Hariharan at TCS believes a unified view of the customer and products is vital. "Advanced enterprises understand that digital transformation is about more than data," he notes. "It extends to restructuring processes, people and organizational systems in order to further distance themselves from their competition."

Open source is everywhere and everything.

A powerful trend in business and IT is the widespread adoption of open-source methods. Although it's tempting to focus on obvious open-source IT initiatives such as Linux, Hadoop, OpenSSL and Apache, the movement is reaching broader and deeper into organizations. Development tools, data storage methods, virtualization techniques, content management and security are a few of the areas going open source.

Meanwhile, initiatives such as OpenStack, OpenFlow and the Open Compute Project are going mainstream. Surveys show that a high percentage of business and IT executives—80 percent or more in many cases—now view open source as a competitive advantage.
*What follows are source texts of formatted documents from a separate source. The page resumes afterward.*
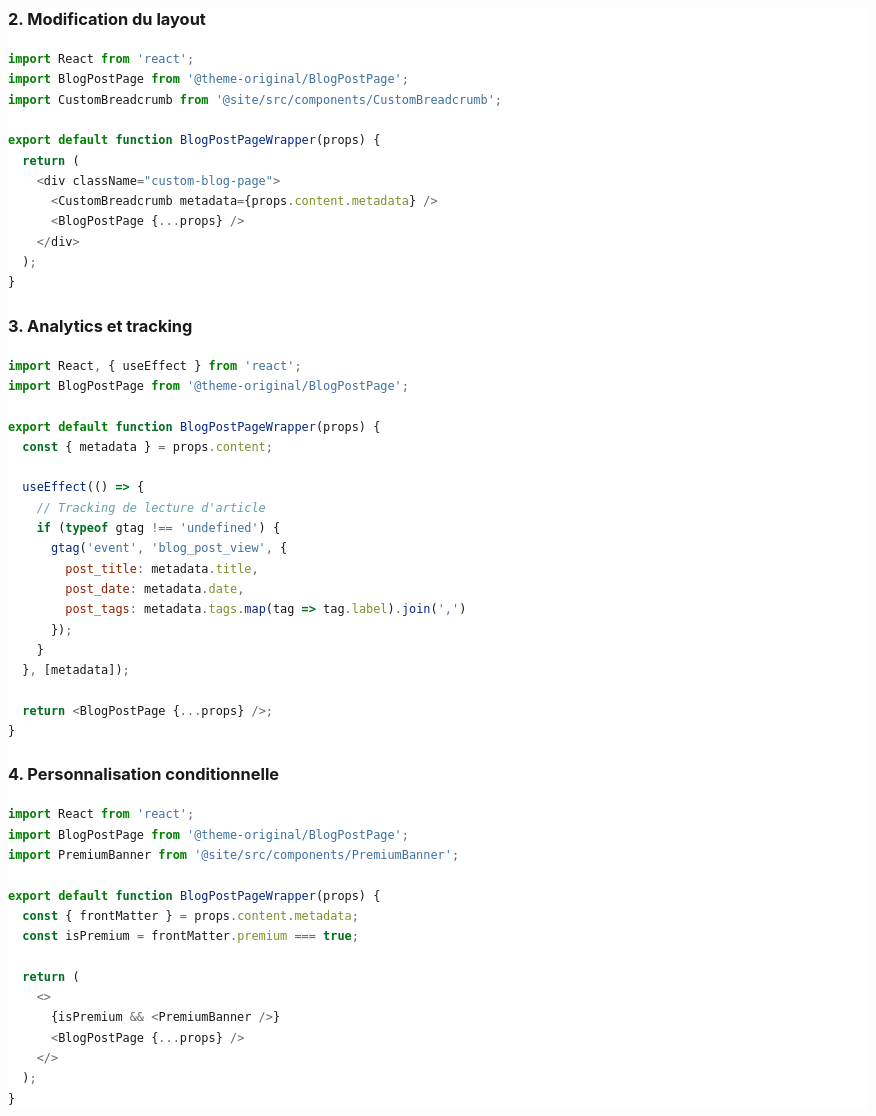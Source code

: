 ### 2. Modification du layout

```javascript
import React from 'react';
import BlogPostPage from '@theme-original/BlogPostPage';
import CustomBreadcrumb from '@site/src/components/CustomBreadcrumb';

export default function BlogPostPageWrapper(props) {
  return (
    <div className="custom-blog-page">
      <CustomBreadcrumb metadata={props.content.metadata} />
      <BlogPostPage {...props} />
    </div>
  );
}
```

### 3. Analytics et tracking

```javascript
import React, { useEffect } from 'react';
import BlogPostPage from '@theme-original/BlogPostPage';

export default function BlogPostPageWrapper(props) {
  const { metadata } = props.content;
  
  useEffect(() => {
    // Tracking de lecture d'article
    if (typeof gtag !== 'undefined') {
      gtag('event', 'blog_post_view', {
        post_title: metadata.title,
        post_date: metadata.date,
        post_tags: metadata.tags.map(tag => tag.label).join(',')
      });
    }
  }, [metadata]);

  return <BlogPostPage {...props} />;
}
```

### 4. Personnalisation conditionnelle

```javascript
import React from 'react';
import BlogPostPage from '@theme-original/BlogPostPage';
import PremiumBanner from '@site/src/components/PremiumBanner';

export default function BlogPostPageWrapper(props) {
  const { frontMatter } = props.content.metadata;
  const isPremium = frontMatter.premium === true;

  return (
    <>
      {isPremium && <PremiumBanner />}
      <BlogPostPage {...props} />
    </>
  );
}
```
One thing that makes open source attractive is that it potentially improves quality, speed and security because multiple people focus on the task and identify and fix flaws as they arise.

Tom Archer, U.S. Technology Industry leader at PwC, says that open initiatives are becoming the rule rather than the exception.

Open source is now both critical and transformative, according to Tom Romanich, business manager at Norsk Lastbaerer Pool (NLP), an Oslo, Norway-based company that manages pallets and totes for manufacturers and retailers in Norway and Sweden. "We could not handle a number of key tasks without open source," he says. "It is central to driving gains."